I disagree with the mid-20th century strain of thinking that says that Augustine leans toward the one, the Cappadocians toward the three. Frankly, they're practically identical in their core commitments, and the the confusion comes from later readers misinterpreting the purpose and scope of their analogies. Also, this means that I'm highly skeptical of the author's application of high-grade Aristotelianism to the Cappadocians.

Recommended reading:

The Search for the Christian Doctrine of God by R. P. C. Hanson

Nicaea and its Legacy by Lewis Ayres

Augustine and the Trinity by Lewis Ayres

The Power of God: A Study of Gregory of Nyssa's Trinitarian Theology by Michel Barnes


----------



## Philip (Jul 4, 2012)

CharlieJ said:


> I disagree with the mid-20th century strain of thinking that says that Augustine leans toward the one, the Cappadocians toward the three.
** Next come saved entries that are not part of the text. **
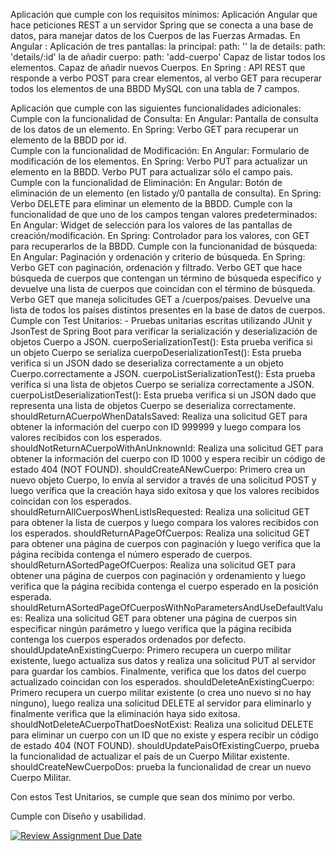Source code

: Aplicación que cumple con los requisitos mínimos:
Aplicación Angular que hace peticiones REST a un servidor Spring que se conecta a una base
de datos, para manejar datos de los Cuerpos de las Fuerzas Armadas.
En Angular :
  Aplicación de tres pantallas: la principal: path: ''
                                la de details: path: 'details/:id'
                                la de añadir cuerpo: path: 'add-cuerpo'
  Capaz de listar todos los elementos.
  Capaz de añadir nuevos Cuerpos.
En Spring :
  API REST que responde a verbo POST para crear elementos, al verbo GET para recuperar todos los elementos de una BBDD MySQL con una tabla de 7 campos.

Aplicación que cumple con las siguientes funcionalidades adicionales:
  Cumple con la funcionalidad de Consulta: 
    En Angular: Pantalla de consulta de los datos de un elemento.
    En Spring: Verbo GET para recuperar un elemento de la BBDD por id.    
  Cumple con la funcionalidad de Modificación:
    En Angular: Formulario de modificación de los elementos.
    En Spring: Verbo PUT para actualizar un elemento en la BBDD.
               Verbo PUT para actualizar sólo el campo pais.
  Cumple con la funcionalidad de Eliminación: 
    En Angular: Botón de eliminación de un elemento (en listado y/0 pantalla de consulta).
    En Spring: Verbo DELETE para eliminar un elemento de la BBDD.
  Cumple con la funcionalidad de que uno de los campos tengan valores predeterminados: 
    En Angular: Widget de selección para los valores de las pantallas de creación/modificación.
    En Spring: Controlador para los valores, con GET para recuperarlos de la BBDD.
  Cumple con la funcionanidad de búsqueda:
    En Angular: Paginación y ordenación y criterio de búsqueda.
    En Spring: Verbo GET con paginación, ordenación y filtrado.
               Verbo GET que hace búsqueda de cuerpos que contengan un término de búsqueda específico y devuelve una lista de cuerpos que coincidan con el término                 de búsqueda.
               Verbo GET que maneja solicitudes GET a /cuerpos/paises. 
               Devuelve una lista de todos los países distintos presentes en la base de datos de cuerpos.
  Cumple con Test Unitarios: 
    - Pruebas unitarias escritas utilizando JUnit y JsonTest de Spring Boot para verificar la serialización y deserialización de objetos Cuerpo a JSON. 
      cuerpoSerializationTest(): Esta prueba verifica si un objeto Cuerpo se serializa 
      cuerpoDeserializationTest(): Esta prueba verifica si un JSON dado se deserializa correctamente a un objeto Cuerpo.correctamente a JSON.
      cuerpoListSerializationTest(): Esta prueba verifica si una lista de objetos Cuerpo se serializa correctamente a JSON.
      cuerpoListDeserializationTest(): Esta prueba verifica si un JSON dado que representa una lista de objetos Cuerpo se deserializa correctamente.
      shouldReturnACuerpoWhenDataIsSaved: Realiza una solicitud GET para obtener la información del cuerpo con ID 999999 y luego compara los valores recibidos con        los esperados.
      shouldNotReturnACuerpoWithAnUnknownId:  Realiza una solicitud GET para obtener la información del cuerpo con ID 1000 y espera recibir un código de estado 404       (NOT FOUND).
      shouldCreateANewCuerpo: Primero crea un nuevo objeto Cuerpo, lo envía al servidor a través de una solicitud POST y luego verifica que la creación haya sido         exitosa y que los valores recibidos coincidan con los esperados.
      shouldReturnAllCuerposWhenListIsRequested: Realiza una solicitud GET para obtener la lista de cuerpos y luego compara los valores recibidos con los esperados.
      shouldReturnAPageOfCuerpos: Realiza una solicitud GET para obtener una página de cuerpos con paginación y luego verifica que la página recibida                     contenga el número esperado de cuerpos.
      shouldReturnASortedPageOfCuerpos: Realiza una solicitud GET para obtener una página de cuerpos con paginación y ordenamiento y luego verifica que la página         recibida contenga el cuerpo esperado en la posición esperada.
      shouldReturnASortedPageOfCuerposWithNoParametersAndUseDefaultValues: Realiza una solicitud GET para obtener una página de cuerpos sin especificar ningún            parámetro y luego verifica que la página recibida contenga los cuerpos esperados ordenados por defecto.
      shouldUpdateAnExistingCuerpo: Primero recupera un cuerpo militar existente, luego actualiza sus datos y realiza una solicitud PUT al servidor para guardar          los cambios. Finalmente, verifica que los datos del cuerpo actualizado coincidan con los esperados.
      shouldDeleteAnExistingCuerpo: Primero recupera un cuerpo militar existente (o crea uno nuevo si no hay ninguno), luego realiza una solicitud DELETE al              servidor para eliminarlo y finalmente verifica que la eliminación haya sido exitosa.
      shouldNotDeleteACuerpoThatDoesNotExist: Realiza una solicitud DELETE para eliminar un cuerpo con un ID que no existe y espera recibir un código de estado 404       (NOT FOUND).
      shouldUpdatePaisOfExistingCuerpo, prueba la funcionalidad de actualizar el país de un Cuerpo Militar existente. 
      shouldCreateNewCuerpoDos: prueba la funcionalidad de crear un nuevo Cuerpo Militar. 

  Con estos Test Unitarios, se cumple que sean dos mínimo por verbo.
      

  Cumple con Diseño y usabilidad.
    
  
  


[![Review Assignment Due Date](https://classroom.github.com/assets/deadline-readme-button-24ddc0f5d75046c5622901739e7c5dd533143b0c8e959d652212380cedb1ea36.svg)](https://classroom.github.com/a/6iGMrP35)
I agree that both ways of describing the Trinity are committed to the same things, but that doesn't keep me from admitting that differences in approach and emphasis exist. It's not as if Augustine and the Cappadocians are saying the exact same thing or have the exact same emphasis. The Cappadocians _do_, in fact, lean toward talking more about the three, given their language of perichoresis, whereas Augustine's language of procession and logical order does seem to lean in the direction of oneness. All of these authors are orthodox and all are right to a large degree because their theologies are complementary.


----------



## jwright82 (Jul 5, 2012)

I was also thinking that another problem with this paper was that it collapsed the economic Trinity into the ontological Trinity. The begotteness of the Son and the procession of the Spirit are aspects of the economic Trinity but have their basis in some way in the ontological Trinity. But still they seem more proper to me to be aspects of the economic Trinity. He doesn’t even mention this distinction.


----------



## Claudiu (Jul 5, 2012)

James, I was thinking the same thing.


----------



## jwright82 (Jul 5, 2012)

Claudiu said:


> James, I was thinking the same thing.



Great minds think alike .


----------



## Philip (Jul 5, 2012)

jwright82 said:


> He doesn’t even mention this distinction.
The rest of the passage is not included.